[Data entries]
===============

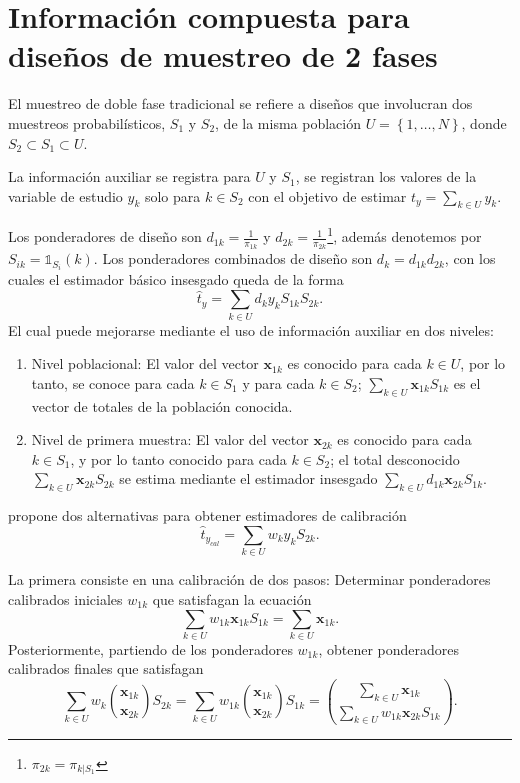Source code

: \documentclass[a4paper,twoside,openright,12pt]{book}
\def\one{\mathds{1}}%
\theoremstyle{definition}
\numberwithin{equation}{chapter}
\numberwithin{figure}{chapter}
\numberwithin{table}{chapter}
\numberwithin{theorem}{chapter}
\numberwithin{lemma}{chapter}
\begin{document}
\section{Información compuesta para diseños de muestreo de 2 fases}
El muestreo de doble fase tradicional se refiere a diseños que involucran dos muestreos probabilísticos, $S_1$ y $S_2$, de la misma población $U = \left\{1,\ldots, N\right\}$, donde $S_2\subset S_1\subset U$.

La información auxiliar se registra para $U$ y $S_1$, se registran los valores de la variable de estudio $y_k$ solo para $k\in S_2$ con el objetivo de estimar $t_{y}=\sum_{k\in U} y_k$.

Los ponderadores de diseño son $d_{1k}=\frac{1}{\pi_{1k}}$ y $d_{2k}=\frac{1}{\pi_{2k}}$\footnote{$\pi_{2k}=\pi_{k|S_1}$}, además denotemos por $S_{ik}=\one_{S_i}(k)$. Los ponderadores combinados de diseño son $d_k=d_{1k}d_{2k}$, con los cuales el estimador básico insesgado queda de la forma
$$\hat t_y=\sum_{k\in U}d_k y_k S_{1k} S_{2k}.$$
El cual puede mejorarse mediante el uso de información auxiliar en dos niveles:
\begin{enumerate}
	\item Nivel poblacional: El valor del vector $\mathbf x_{1k}$ es conocido para cada $k\in U$, por lo tanto, se conoce para cada $k\in S_1$ y para cada $k\in S_2$; $\sum_{k\in U}\mathbf{x}_{1k}S_{1k}$ es el vector de totales de la población conocida.
	\item Nivel de primera muestra: El valor del vector $\mathbf x_{2k}$ es conocido para cada $k\in S_1$, y por lo tanto conocido para cada $k\in S_2$; el total desconocido $\sum_{k\in U}\mathbf{x}_{2k}S_{2k}$ se estima mediante el estimador insesgado $\sum_{k\in U}d_{1k}\mathbf{x}_{2k}S_{1k}.$
\end{enumerate}
\cite{CIS-129990} propone dos alternativas para obtener estimadores de calibración
$$\hat t_{y_{cal}}=\sum_{k\in U} w_k y_k S_{2k}.$$

La primera consiste en una calibración de dos pasos: Determinar ponderadores calibrados iniciales $w_{1k}$ que satisfagan la ecuación
$$\sum_{k\in U} w_{1k} \mathbf x_{1k} S_{1k}=\sum_{k\in U} \mathbf x_{1k}.$$
Posteriormente, partiendo de los ponderadores $w_{1k}$, obtener ponderadores calibrados finales que satisfagan
$$\sum_{k\in U} w_{k} \binom{\mathbf x_{1k}}{\mathbf x_{2k}} S_{2k}=\sum_{k\in U} w_{1k}\binom{\mathbf x_{1k}}{\mathbf x_{2k}} S_{1k}=\binom{\sum_{k\in U} \mathbf x_{1k}}{\sum_{k\in U} w_{1k}\mathbf x_{2k}S_{1k}}.$$
\end{document}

===============

▶ [Task]: Copy out each line carrying the string "chapter" from the data.

▶ [Result]:
\numberwithin{equation}{chapter}
\numberwithin{figure}{chapter}
\numberwithin{table}{chapter}
\numberwithin{theorem}{chapter}
\numberwithin{lemma}{chapter}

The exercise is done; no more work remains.